1907 wurde mit dem österreichischen Bauingenieur Ritter von Meinong eine Tochtergesellschaft in Innsbruck gegründet, die auf dem Gebiet der österreichisch-ungarischen Monarchie und dem Balkan tätig wurde. Niederlassungen folgten in Sarajewo und Triest. In Genua war der Hauptsitz der ebenfalls 1907 ins Leben gerufenen italienischen Tochtergesellschaft Società Anonima Italiana Ferrobeton Systema Wayss & Freytag mit Niederlassungen in Mailand, Rom, Neapel, Messina und Palermo.
1909 erhielt W&F den ersten Überseeauftrag in Buenos Aires; die Herstellung von „Eisenbeton nach deutscher Weise“ erregte in Argentinien großes Aufsehen. Mit der Caja Internacional Mutua de Pensiones errichtete W&F das größte Mietshaus Südamerikas und mit 100 m Höhe den ersten Wolkenkratzer in Buenos Aires.

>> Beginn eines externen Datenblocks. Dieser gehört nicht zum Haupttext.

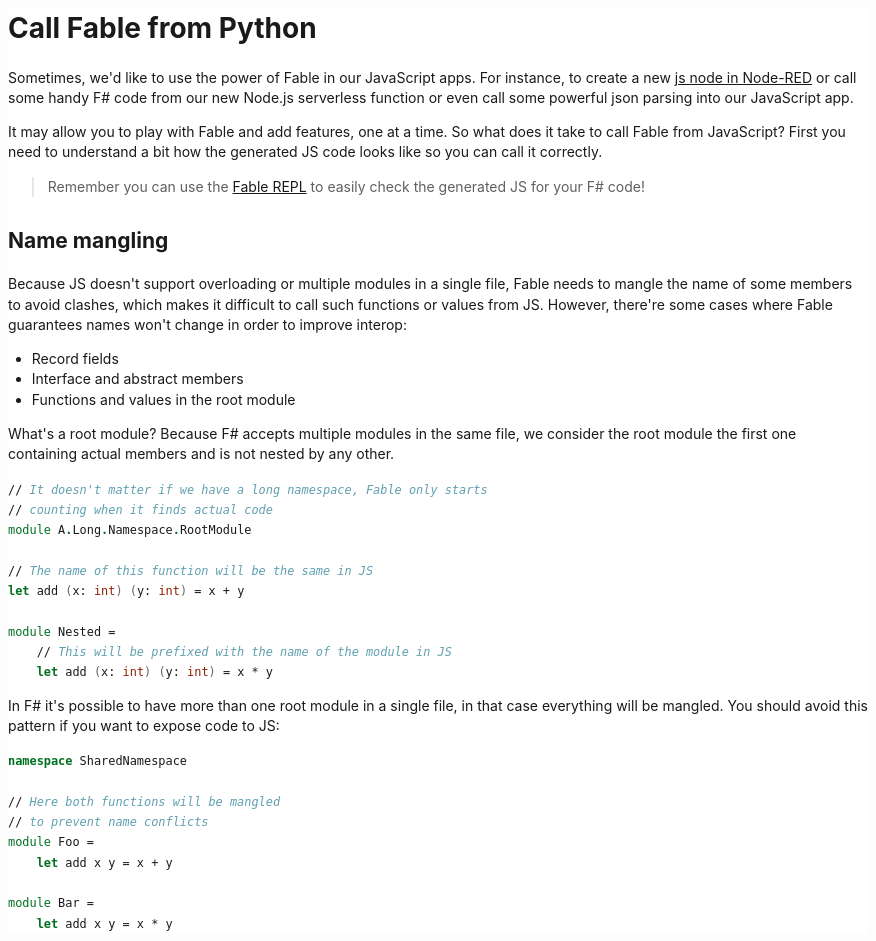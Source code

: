 # Call Fable from Python

Sometimes, we'd like to use the power of Fable in our JavaScript apps. For instance, to create a new
[js node in Node-RED](https://nodered.org/docs/creating-nodes/first-node) or call some handy F# code from our new Node.js serverless function or even call some powerful json parsing into our JavaScript app.

It may allow you to play with Fable and add features, one at a time. So what does it take to call Fable from JavaScript? First you need to understand a bit how the generated JS code looks like so you can call it correctly.

> Remember you can use the [Fable REPL](https://fable.io/repl/) to easily check the generated JS for your F# code!

## Name mangling

Because JS doesn't support overloading or multiple modules in a single file, Fable needs to mangle the name of some members to avoid clashes, which makes it difficult to call such functions or values from JS. However, there're some cases where Fable guarantees names won't change in order to improve interop:

- Record fields
- Interface and abstract members
- Functions and values in the root module

What's a root module? Because F# accepts multiple modules in the same file, we consider the root module the first one containing actual members and is not nested by any other.

```fsharp
// It doesn't matter if we have a long namespace, Fable only starts
// counting when it finds actual code
module A.Long.Namespace.RootModule

// The name of this function will be the same in JS
let add (x: int) (y: int) = x + y

module Nested =
    // This will be prefixed with the name of the module in JS
    let add (x: int) (y: int) = x * y
```

In F# it's possible to have more than one root module in a single file, in that case everything will be mangled. You should avoid this pattern if you want to expose code to JS:

```fsharp
namespace SharedNamespace

// Here both functions will be mangled
// to prevent name conflicts
module Foo =
    let add x y = x + y

module Bar =
    let add x y = x * y
```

Das Lagerhaus in Strassburg
Das Lagerhaus in Strassburg
In einem Guss aus Stahlbeton
Der Franzose François Hennebique (1842 – 1921) war der erste Unternehmer, der die Monierbauweise monolithisch auf ganze Hochbauten angewandt hat. Durch die Ausführung von Plattenbalkendecken mit biegefest verbundenen Stützen revolutionierte er die Stahlbetonbauweise. Obwohl ohne technische Vorbildung, sieht man von einer Lehre als Steinmetz ab, tat sich Hennebique als großartiger Konstrukteur hervor, dessen Bauwerke sich durch ungewöhnliche Kühnheit auszeichneten.

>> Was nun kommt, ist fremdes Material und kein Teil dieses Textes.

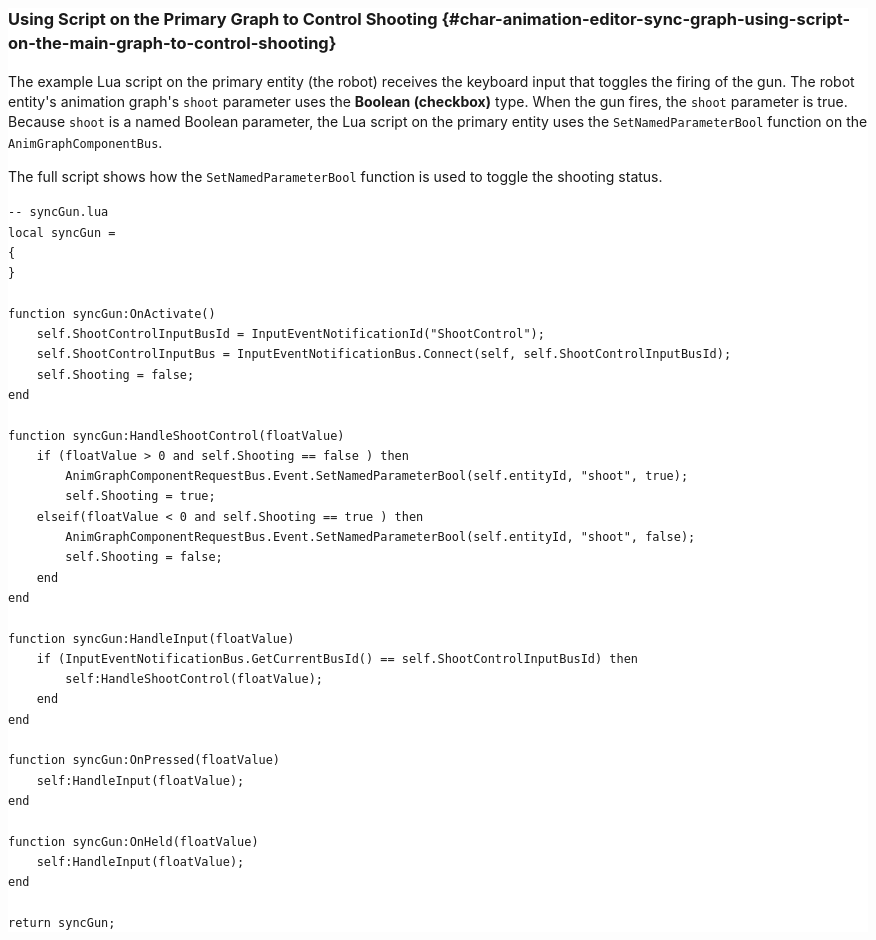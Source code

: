 ### Using Script on the Primary Graph to Control Shooting {#char-animation-editor-sync-graph-using-script-on-the-main-graph-to-control-shooting}

The example Lua script on the primary entity \(the robot\) receives the keyboard input that toggles the firing of the gun\. The robot entity's animation graph's `shoot` parameter uses the **Boolean \(checkbox\)** type\. When the gun fires, the `shoot` parameter is true\. Because `shoot` is a named Boolean parameter, the Lua script on the primary entity uses the `SetNamedParameterBool` function on the `AnimGraphComponentBus`\.

The full script shows how the `SetNamedParameterBool` function is used to toggle the shooting status\.

```
-- syncGun.lua
local syncGun =
{
}

function syncGun:OnActivate()
    self.ShootControlInputBusId = InputEventNotificationId("ShootControl");
    self.ShootControlInputBus = InputEventNotificationBus.Connect(self, self.ShootControlInputBusId);
	self.Shooting = false;
end

function syncGun:HandleShootControl(floatValue)
	if (floatValue > 0 and self.Shooting == false ) then
		AnimGraphComponentRequestBus.Event.SetNamedParameterBool(self.entityId, "shoot", true);
		self.Shooting = true;
	elseif(floatValue < 0 and self.Shooting == true ) then
		AnimGraphComponentRequestBus.Event.SetNamedParameterBool(self.entityId, "shoot", false);
		self.Shooting = false;
	end
end

function syncGun:HandleInput(floatValue)
	if (InputEventNotificationBus.GetCurrentBusId() == self.ShootControlInputBusId) then
		self:HandleShootControl(floatValue);
	end
end

function syncGun:OnPressed(floatValue)
	self:HandleInput(floatValue);
end

function syncGun:OnHeld(floatValue)
    self:HandleInput(floatValue);
end

return syncGun;
```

Da es zwischen ihm und G. A. Wayss zu keiner Einigung über eine Zusammenarbeit gekommen war, wurde die Entwicklung der monolithischen Bauweise durch Wayss & Freytag unabhängig vorgenommen. Falsche Rechenansätze und Konstruktionsmängel wurden schnell behoben, sodass 1899 nach verschiedenen kleineren Bauvorhaben mit dem Neubau des städtischen achtgeschossigen Lagerhauses im Rheinhafen von Straßburg das erste große monolithische Stahlbetongebäude realisiert werden konnte. Der Auftrag für den Rohbau war gegen den deutschen Lizenznehmer Hennebiques, der Firma Züblin, im Wettbewerb gewonnen und in nur vier Monaten Bauzeit ausgeführt worden. Die Kostenersparnis gegenüber der damals üblichen Bauweise mit Stahlträgern und –stützen betrug 30%. Tragwerksplanung und Bauleitung lagen in den Händen des herausragenden Ludwig Zöllner.